Cortical Dynamics

The cerebral cortex is a thin sheet of neurons forming a shell around the rest of the brain, and it is this particular structure that has most disproportionately enlarged in primates and especially in humans. Accordingly, an understanding of the function of this structure may give us great insight into the neural basis of the unique cognitive abilities we possess. Complicating this question are the complex patterns of activity commonly observed in the cortex: many neurons are active in ways that seem unrelated to other neurons, and unrelated to behavior. In fact, a majority of neurons in cortex continue their activity when a subject sits quietly, and even when the subject sleeps. From this, we can infer that it is not the mere presence of activity in cortex that guides behavior, but the particular pattern and dynamics (the way that patterns change over time) of neuronal activity that matters.

What patterns of activity are observed in the cortex, and how are these patterns related to perception and behavior?

How are they controlled by cognitive processes like attention?

Working with Tatiana Engel (now Assistant Professor at Cold Spring Harbor Labs), we asked specifically: How does visual attention control and route perceptual information through the cortex? We recorded the activity of neurons in the visual cortex of non-human primates while they performed an visual attention task. By fitting models to describe the activity patterns we recorded, we observed that attention creates a specific change in the dynamics of the activity of local populations of cortical neurons (Engel*, Steinmetz*, et al., Science, 2016). Specifically, during attention activity is desynchronized, such that neurons spend longer in a high-activity "ON" state, along with other changes. These changes mirror those seen when subjects become more aroused and alert, but for the first time we demonstrated that such desychronization can occur locally rather than globally, and can be controlled by a cognitive process such as attention.
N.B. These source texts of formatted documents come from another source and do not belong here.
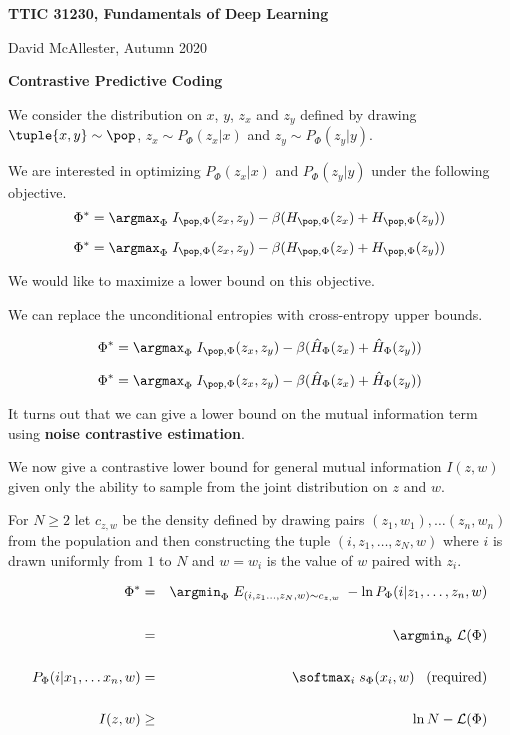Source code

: 





{\Huge
  \centerline{\bf TTIC 31230,  Fundamentals of Deep Learning}
  \vfill
  \centerline{David McAllester, Autumn   2020}
  \vfill
  \centerline{\bf Contrastive Predictive Coding}
  \vfill
  \vfill



We consider the distribution on $x$, $y$, $z_x$ and $z_y$ defined by drawing $\tuple{x,y} \sim \pop$, $z_x \sim P_\Phi(z_x|x)$ and $z_y \sim P_\Phi(z_y|y)$.

\vfill
We are interested in optimizing $P_\Phi(z_x|x)$ and $P_\Phi(z_y|y)$ under the following objective.
\vfill
$$\Phi^* = \argmax_{\Phi} \; I_{\pop,\Phi}(z_x,z_y) - \beta (H_{\pop,\Phi}(z_x) + H_{\pop,\Phi}(z_y))$$


$$\Phi^* = \argmax_{\Phi} \; I_{\pop,\Phi}(z_x,z_y) - \beta (H_{\pop,\Phi}(z_x) + H_{\pop,\Phi}(z_y))$$

\vfill
We would like to maximize a lower bound on this objective.

\vfill
We can replace the unconditional entropies with cross-entropy upper bounds.

\vfill
$$\Phi^* = \argmax_{\Phi} \; I_{\pop,\Phi}(z_x,z_y) - \beta (\hat{H}_\Phi(z_x) + \hat{H}_\Phi(z_y))$$



$$\Phi^* = \argmax_{\Phi} \; I_{\pop,\Phi}(z_x,z_y) - \beta (\hat{H}_\Phi(z_x) + \hat{H}_\Phi(z_y))$$

\vfill
It turns out that we can give a lower bound on the mutual information term using {\bf noise contrastive estimation}.


We now give a contrastive lower bound for general mutual information $I(z,w)$ given only the ability to sample from the joint distribution on $z$ and $w$.

\vfill
For $N \geq 2$ let {\color{red} $c_{z,w}$} be the density defined by drawing pairs $(z_1,w_1), \ldots (z_n,w_n)$ from the population
and then constructing the tuple $(i,z_1,\ldots,z_N,w)$ where $i$ is drawn uniformly from $1$ to $N$ and $w = w_i$ is the value of $w$ paired with $z_i$.


{\huge
\begin{eqnarray*}
\Phi^* & = & \argmin_\Phi \;E_{(i,z_1\ldots,z_N,w) \sim c_{z,w}}\;-\ln P_\Phi(i|z_1,\ldots,z_n,w) \\
\\
& = & \argmin_\Phi\;{\cal L}(\Phi) \\
\\
P_\Phi(i|x_1,\ldots x_n,w) & = & \softmax_i\;s_\Phi(x_i,w) \;\;\;\mbox{(required)} \\
\\
I(z,w) & \geq & \ln N - {\cal L}(\Phi)
\end{eqnarray*}
}

}
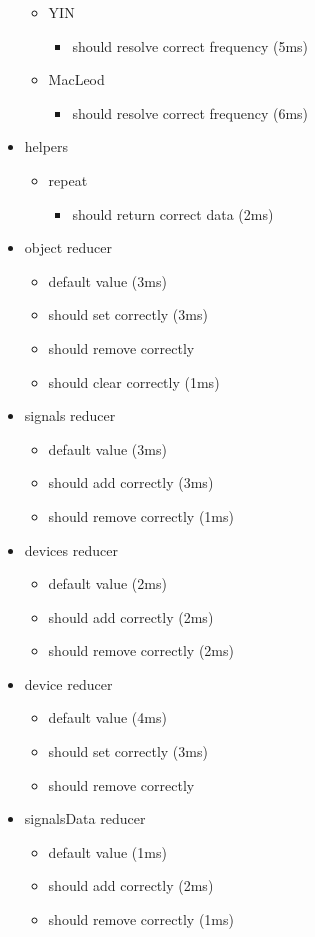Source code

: \begin{annexesenv}
\begin{itemize}
\begin{itemize}
		\item YIN
		\begin{itemize}
			\item should resolve correct frequency (5ms)
		\end{itemize}
		\item MacLeod
		\begin{itemize}
    	\item should resolve correct frequency (6ms)
		\end{itemize}
	\end{itemize}
	\item helpers
	\begin{itemize}
		\item repeat
		\begin{itemize}
			\item should return correct data (2ms)
		\end{itemize}
	\end{itemize}
	\item object reducer
	\begin{itemize}
		\item	default value (3ms)
		\item should set correctly (3ms)
		\item should remove correctly
		\item should clear correctly (1ms)
	\end{itemize}
	\item signals reducer
	\begin{itemize}
		\item default value (3ms)
		\item should add correctly (3ms)
		\item should remove correctly (1ms)
	\end{itemize}
	\item devices reducer
	\begin{itemize}
		\item default value (2ms)
		\item should add correctly (2ms)
		\item should remove correctly (2ms)
	\end{itemize}
	\item device reducer
	\begin{itemize}
		\item default value (4ms)
		\item should set correctly (3ms)
		\item should remove correctly
	\end{itemize}
	\item signalsData reducer
	\begin{itemize}
		\item default value (1ms)
		\item should add correctly (2ms)
		\item should remove correctly (1ms)
	\end{itemize}
\end{itemize}

\end{annexesenv}
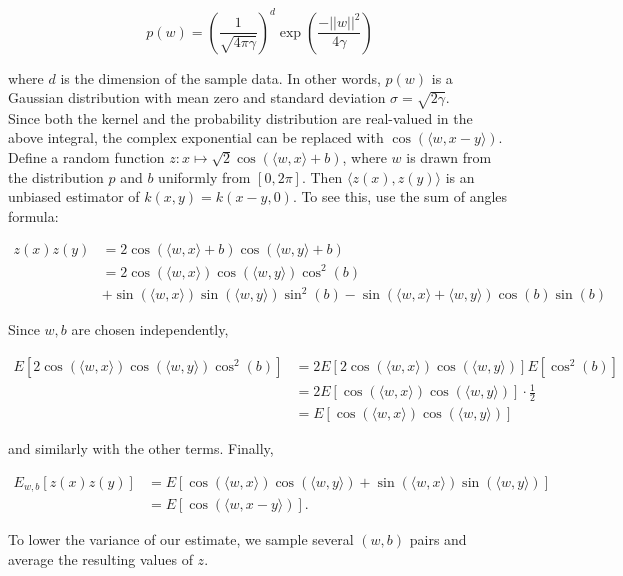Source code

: \[ p(w) = \left(\dfrac{1}{\sqrt{4\pi\gamma}}\right)^d \exp\left(\frac{-||w||^2}{4\gamma}\right)\]

where $d$ is the dimension of the sample data. In other words, $p(w)$ is a Gaussian distribution with mean zero and standard deviation $\sigma = \sqrt{2\gamma}$.\\

 Since both the kernel and the probability distribution are real-valued in the above integral, the complex exponential can be replaced with $\cos(\langle w, x-y\rangle)$. Define a random function $z: x\mapsto \sqrt{2}\cos(\langle w,x\rangle + b)$, where $w$ is drawn from the distribution $p$ and $b$ uniformly from $[0,2\pi]$. Then $\langle z(x),z(y)\rangle$ is an unbiased estimator of $k(x,y)=k(x-y,0)$. To see this, use the sum of angles formula:

\begin{align*}
z(x)z(y) &= 2\cos(\langle w,x\rangle+b)\cos(\langle w,y\rangle+b)\\
			&= 2\cos(\langle w,x\rangle)\cos(\langle w,y\rangle)\cos^2(b) \\
				& +\sin(\langle w, x\rangle)\sin(\langle w, y\rangle)\sin^2(b) - \sin(\langle w, x\rangle+\langle w, y\rangle)\cos(b)\sin(b)
\end{align*}

Since $w,b$ are chosen independently,

\begin{align*}
E[2\cos(\langle w,x\rangle)\cos(\langle w,y\rangle)\cos^2(b)] &= 2E[2\cos(\langle w,x\rangle)\cos(\langle w,y\rangle)]E[\cos^2(b)]\\
	&= 2E[\cos(\langle w,x\rangle)\cos(\langle w,y\rangle)]\cdot \frac12 \\
	&= E[\cos(\langle w,x\rangle)\cos(\langle w,y\rangle)]
\end{align*}

and similarly with the other terms. Finally,

\begin{align*}
E_{w,b}[z(x)z(y)] &= E[\cos(\langle w,x\rangle)\cos(\langle w,y\rangle) + \sin(\langle w, x\rangle)\sin(\langle w, y\rangle)]\\
						&= E[\cos(\langle w, x-y\rangle)].
\end{align*}



To lower the variance of our estimate, we sample several $(w,b)$ pairs and average the resulting values of $z$.\\







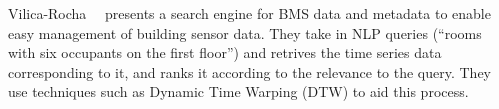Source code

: 

Vilica-Rocha~\etal~\cite{villca2021towards} presents a search engine for BMS data and metadata to enable easy management of building sensor data. They take in NLP queries (\eg ``rooms with six occupants on the first floor'') and retrives the time series data corresponding to it, and ranks it according to the relevance to the query. They use techniques such as Dynamic Time Warping (DTW) to aid this process. 








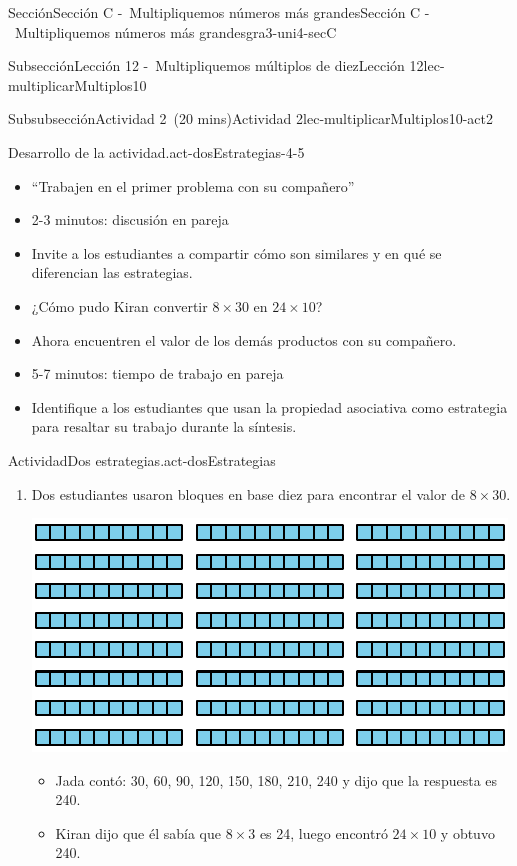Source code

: \documentclass[oneside,10pt,]{article}
\begin{document}
\begin{sectionptx}{Sección}{Sección C -~Multipliquemos números más grandes}{}{Sección C -~Multipliquemos números más grandes}{}{}{gra3-uni4-secC}
\begin{subsectionptx}{Subsección}{Lección 12 -~Multipliquemos múltiplos de diez}{}{Lección 12}{}{}{lec-multiplicarMultiplos10}
\begin{subsubsectionptx}{Subsubsección}{Actividad 2~(20 mins)}{}{Actividad 2}{}{}{lec-multiplicarMultiplos10-act2}
\begin{paragraphs}{Desarrollo de la actividad.}{act-dosEstrategias-4-5}%
%
\begin{itemize}[label=\textbullet]
\item{}``Trabajen en el primer problema con su compañero''%
\item{}2-3 minutos: discusión en pareja%
\item{}Invite a los estudiantes a compartir cómo son similares y en qué se diferencian las estrategias.%
\item{}¿Cómo pudo Kiran convertir \(8 \times 30\) en \(24 \times 10\)?%
\item{}Ahora encuentren el valor de los demás productos con su compañero.%
\item{}5-7 minutos: tiempo de trabajo en pareja%
\item{}Identifique a los estudiantes que usan la propiedad asociativa como estrategia para resaltar su trabajo durante la síntesis.%
\end{itemize}
\end{paragraphs}%
\begin{activity}{Actividad}{Dos estrategias.}{act-dosEstrategias}%
%
\begin{enumerate}
\item{}Dos estudiantes usaron bloques en base diez para encontrar el valor de \(8\times 30\).%
\begin{image}{0}{1}{0}{}%
\includegraphics[width=\linewidth]{external/svg-source/tikz-file-149356-scale13.pdf}
\end{image}%
%
\begin{itemize}[label=\textbullet]
\item{}Jada contó: 30, 60, 90, 120, 150, 180, 210, 240 y dijo que la respuesta es 240.%
\item{}Kiran dijo que él sabía que \(8\times 3\) es 24, luego encontró \(24\times 10\) y obtuvo 240.%

\end{itemize}
\end{enumerate}
\end{activity}
\end{subsubsectionptx}
\end{subsectionptx}
\end{sectionptx}
\end{document}
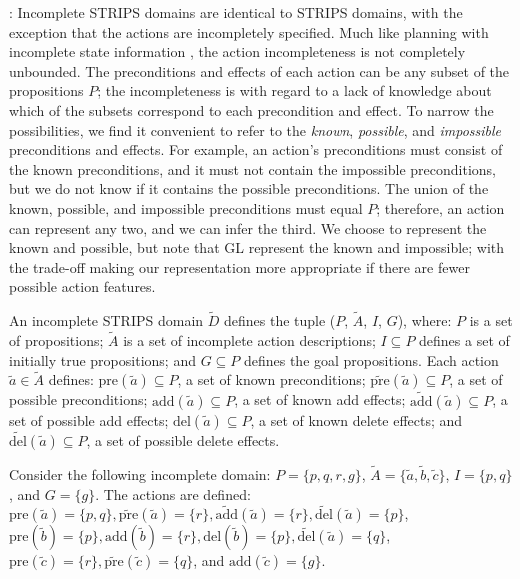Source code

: \documentclass[letterpaper]{article}
\def\und#1{\noindent{\bf #1}:}
\def\citep#1{\cite{#1}}
\begin{document}
\und{Incomplete STRIPS Domains}
Incomplete STRIPS domains are identical to STRIPS domains, with the exception
that the actions are incompletely specified.  Much like planning with incomplete
state information \citep{pff,aij-mclug}, the action incompleteness is not
completely unbounded.  The preconditions and effects of each action can be any
subset of the propositions $P$; the incompleteness is with regard to a lack of
knowledge about which of the subsets correspond to each precondition and effect.
 To narrow the possibilities, we find it convenient to refer to the {\em known},
{\em possible}, and {\em impossible} preconditions and effects.  For example, an
action's preconditions must consist of the known preconditions, and it must not
contain the impossible preconditions, but we do not know if it contains the
possible preconditions.  The union of the known, possible, and impossible
preconditions must equal $P$; therefore, an action can represent any two, and we
can infer the third.  We choose to represent the known and possible, but note
that GL represent the known and impossible; with the trade-off making our
representation more appropriate if there are fewer possible action features.

An incomplete STRIPS domain $\tilde{D}$  defines the tuple ($P$, $\tilde{A}$,
$I$, $G$), where: $P$ is a  set of propositions; $\tilde{A}$ is a set of
incomplete action descriptions; $I \subseteq P$ defines a set of initially true
propositions; and $G \subseteq P$ defines the goal propositions. Each action
$\tilde{a} \in \tilde{A}$ defines: $\text{pre}(\tilde{a}) \subseteq P$, a set of
known preconditions; $\widetilde{\text{pre}}(\tilde{a}) \subseteq P$, a set of
possible preconditions; $\text{add}(\tilde{a}) \subseteq P$, a set of known add
effects;  $\widetilde{\text{add}}(\tilde{a}) \subseteq P$, a set of possible add
effects; $\text{del}(\tilde{a}) \subseteq P$, a set of known delete effects; and
$\widetilde{\text{del}}(\tilde{a}) \subseteq P$, a set of possible delete
effects.

Consider the following incomplete domain: $P = \{p, q, r, g\}$, $\tilde{A} =
\{\tilde{a}, \tilde{b}, \tilde{c}\}$, $I = \{p, q\}$, and $G= \{g\}$.  The
actions are defined: $\text{pre}(\tilde{a}) = \{p, q\},
\widetilde{\text{pre}}(\tilde{a})  = \{r\}, \widetilde{\text{add}}(\tilde{a}) =
\{r\},  \widetilde{\text{del}}(\tilde{a}) = \{p\}$, $
  \text{pre}(\tilde{b}) = \{p\},
 \text{add}(\tilde{b}) = \{r\},
  \text{del}(\tilde{b}) = \{p\}, \widetilde{\text{del}}(\tilde{a}) = \{q\}$, 
 $ \text{pre}(\tilde{c}) = \{r\}, \widetilde{\text{pre}}(\tilde{c})  = \{q\}$,
 and  $\text{add}(\tilde{c}) = \{g\}$.
\end{document}
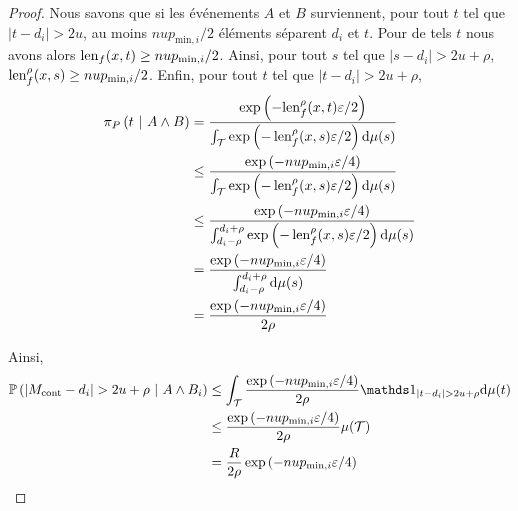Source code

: \begin{proof}
    Nous savons que si les événements \(A\) et \(B\) surviennent, pour tout \(t\) tel que \(|t - d_i| > 2u\), au moins \(nup_{\text{min}, i}/2\) éléments séparent \(d_i\) et \(t\). Pour de tels \(t\) nous avons alors \(\operatorname{len}_f(x,t) \geq nup_{\text{min}, i}/2\). Ainsi, pour tout \(s\) tel que \(|s - d_i| > 2u + \rho\), \(\operatorname{len}_f^\rho(x,s) \geq nup_{\text{min}, i}/2\). Enfin, pour tout \(t\) tel que \(|t - d_i| > 2u + \rho\),
    \begin{align*}
        \pi_P\left( t\ |\ A \wedge B \right) & = \dfrac{\exp\left( -{\operatorname{len}_f^\rho(x,t)\varepsilon}/{2} \right)}{\int_\mathcal T \exp\left( {-\operatorname{len}_f^\rho(x,s)\varepsilon}/{2} \right)\mathrm{d} \mu(s)}\\
        & \leq \dfrac{\exp\left( -{nup_{\text{min}, i}\varepsilon}/{4} \right)}{\int_\mathcal T \exp\left( {-\operatorname{len}_f^\rho(x,s)\varepsilon}/{2} \right)\mathrm{d} \mu(s)}\\
        & \leq \dfrac{\exp\left( -{nup_{\text{min}, i}\varepsilon}/{4} \right)}{\int_{d_i-\rho}^{d_i+\rho} \exp\left( {-\operatorname{len}_f^\rho(x,s)\varepsilon}/{2} \right)\mathrm{d} \mu(s)}\\
        & = \dfrac{\exp\left( -{nup_{\text{min}, i}\varepsilon}/{4} \right)}{\int_{d_i-\rho}^{d_i+\rho}\mathrm{d} \mu(s)}\\
        & = \dfrac{\exp\left( -{nup_{\text{min}, i}\varepsilon}/{4} \right)}{2\rho}\\
    \end{align*}

    Ainsi,
    \begin{align*}
        \mathbb P\left( |M_{\text{cont}} - d_i| > 2u + \rho \ | \ A \wedge B_i\right) & \leq \int_\mathcal T \dfrac{\exp\left( -{nup_{\text{min}, i}\varepsilon}/{4} \right)}{2\rho}\un_{| t - d_i| > 2u + \rho} \dt\mu(t)\\
        & \leq \dfrac{\exp\left( -{nup_{\text{min}, i}\varepsilon}/{4} \right)}{2\rho} \mu(\mathcal T)\\
        & = \dfrac{R}{2\rho}\exp\left( -{nup_{\text{min}, i}\varepsilon}/{4} \right)
    \end{align*}


\end{proof}
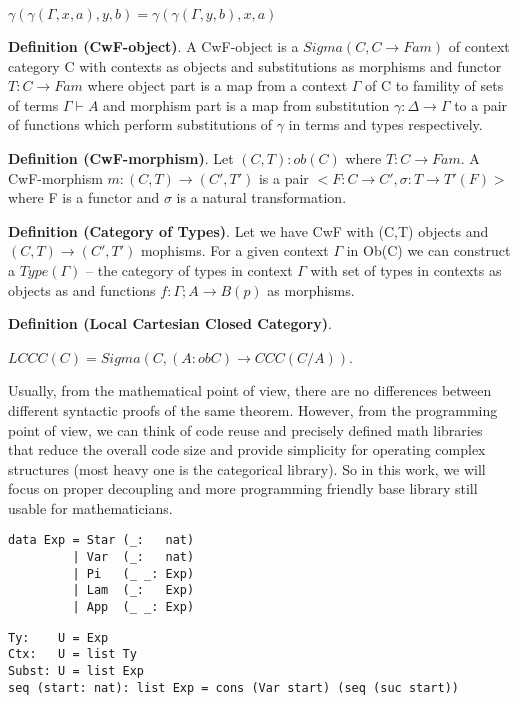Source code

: \documentclass{article}
\begin{document}
        $\gamma(\gamma(\Gamma,x,a),y,b) = \gamma(\gamma(\Gamma,y,b),x,a)$

{\bf Definition (CwF-object)}. A CwF-object is a $Sigma(C,C\rightarrow Fam)$
of context category C with contexts as objects and
substitutions as morphisms and functor $T:C\rightarrow Fam$ where
object part is a map from a context $\Gamma$ of C to famility
of sets of terms $\Gamma\vdash A$ and morphism part is a map from
substitution $\gamma:\Delta\rightarrow\Gamma$ to a pair of functions which perform
substitutions of $\gamma$ in terms and types respectively.

{\bf Definition (CwF-morphism)}. Let $(C,T):ob(C)$ where $T:C\rightarrow Fam$.
A CwF-morphism $m: (C,T)\rightarrow(C',T')$ is a pair $<F:C\rightarrow C',\sigma:T\rightarrow T'(F)>$
where F is a functor and $\sigma$ is a natural transformation.

{\bf Definition (Category of Types)}. Let we have CwF with (C,T) objects
and $(C,T)\rightarrow(C',T')$ mophisms. For a given context $\Gamma$ in Ob(C) we can
construct a $Type(\Gamma)$ -- the category of types in context $\Gamma$ with
set of types in contexts as objects as and functions
$f:\Gamma;A\rightarrow B(p)$ as morphisms.

{\bf Definition (Local Cartesian Closed Category)}.

          $LCCC(C) = Sigma(C,(A:ob C)\rightarrow CCC(C/A))$.

Usually, from the mathematical point of view, there are no differences between
different syntactic proofs of the same theorem. However, from the programming point of view, we can think of code reuse and precisely defined math libraries that reduce
the overall code size and provide simplicity for operating complex
structures (most heavy one is the categorical library). So in this work, we will focus
on proper decoupling and more programming friendly base library still usable
for mathematicians.


\begin{lstlisting}[mathescape=true]
data Exp = Star (_:   nat)
         | Var  (_:   nat)
         | Pi   (_ _: Exp)
         | Lam  (_:   Exp)
         | App  (_ _: Exp)
\end{lstlisting}

\begin{lstlisting}[mathescape=true]
Ty:    U = Exp
Ctx:   U = list Ty
Subst: U = list Exp
seq (start: nat): list Exp = cons (Var start) (seq (suc start))
\end{lstlisting}
\end{document}

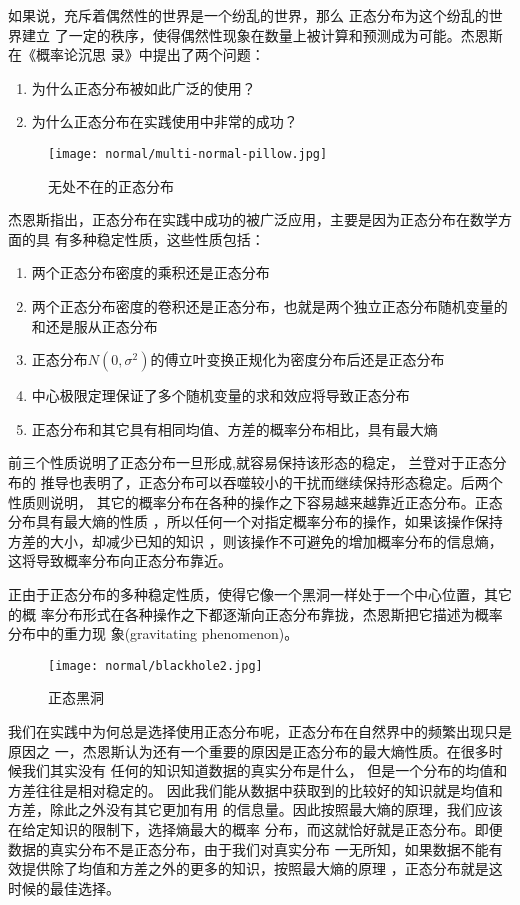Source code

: 如果说，充斥着偶然性的世界是一个纷乱的世界，那么    正态分布为这个纷乱的世界建立
了一定的秩序，使得偶然性现象在数量上被计算和预测成为可能。杰恩斯在《概率论沉思
录》中提出了两个问题：
\begin{enumerate}
\item 为什么正态分布被如此广泛的使用？
\item 为什么正态分布在实践使用中非常的成功？
\end{enumerate}

\begin{figure}[!ht]
\centering
\texttt{[image: normal/multi-normal-pillow.jpg]}
\caption{无处不在的正态分布}
\end{figure}

杰恩斯指出，正态分布在实践中成功的被广泛应用，主要是因为正态分布在数学方面的具
有多种稳定性质，这些性质包括：
\begin{enumerate}
\item 两个正态分布密度的乘积还是正态分布
\item 两个正态分布密度的卷积还是正态分布，也就是两个独立正态分布随机变量的和还是服从正态分布
\item 正态分布$N(0, \sigma^2)$的傅立叶变换正规化为密度分布后还是正态分布
\item 中心极限定理保证了多个随机变量的求和效应将导致正态分布
\item 正态分布和其它具有相同均值、方差的概率分布相比，具有最大熵
\end{enumerate}

前三个性质说明了正态分布一旦形成,就容易保持该形态的稳定， 兰登对于正态分布的
推导也表明了，正态分布可以吞噬较小的干扰而继续保持形态稳定。后两个性质则说明，
其它的概率分布在各种的操作之下容易越来越靠近正态分布。正态分布具有最大熵的性质
，所以任何一个对指定概率分布的操作，如果该操作保持方差的大小，却减少已知的知识
，则该操作不可避免的增加概率分布的信息熵，这将导致概率分布向正态分布靠近。

正由于正态分布的多种稳定性质，使得它像一个黑洞一样处于一个中心位置，其它的概
率分布形式在各种操作之下都逐渐向正态分布靠拢，杰恩斯把它描述为概率分布中的重力现
象(gravitating phenomenon)。
\begin{figure}[htbp]
\centering
\texttt{[image: normal/blackhole2.jpg]}
\caption{正态黑洞}
\end{figure}

我们在实践中为何总是选择使用正态分布呢，正态分布在自然界中的频繁出现只是原因之
一，杰恩斯认为还有一个重要的原因是正态分布的最大熵性质。在很多时候我们其实没有
任何的知识知道数据的真实分布是什么， 但是一个分布的均值和方差往往是相对稳定的。
因此我们能从数据中获取到的比较好的知识就是均值和方差，除此之外没有其它更加有用
的信息量。因此按照最大熵的原理，我们应该在给定知识的限制下，选择熵最大的概率
分布，而这就恰好就是正态分布。即便数据的真实分布不是正态分布，由于我们对真实分布
一无所知，如果数据不能有效提供除了均值和方差之外的更多的知识，按照最大熵的原理
，正态分布就是这时候的最佳选择。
This finding suggests that this kind of change in the dynamics of neuronal population activity may be a part of the general mechanisms by which information is routed through the brain.

Top, spiking rasters recorded from area V4, showing results of a model fit to describe the ON/OFF dynamics. Bottom, we found that both firing rate and duration of ON phases increased.

In another study, led by Michael Okun (now Research Fellow at University of Leicester), we asked: how does the activity of individual neurons relate to the dynamics of the whole population? How is this population coupling related to functional properties of neurons, like their modulation during attention? By recording populations of neurons extracellularly in multiple species, we observed a striking and consistent diversity of population coupling: some neurons closely followed the population dynamics, whereas others were independent (Okun et al., Nature 2015). This property of neurons was stable across conditions, and, importantly, was linked to functional properties, including visual receptive field structure and modulation during attention. These results provide a new description of the patterns and dynamics of activity in the cortex, and clarify the way that these patterns relate to perception and cognition.

In ongoing work, we are extending our studies of cortical dynamics to larger scales to ask:

How are cortical dynamics coordinated across different cortical areas?

How are cortical dynamics related to activity in other structures, such as thalamus, hippocampus, striatum, and the colliculus?

We are addressing the first of these questions with widefield calcium imaging, and the second with large-scale electrophysiology using Neuropixels probes.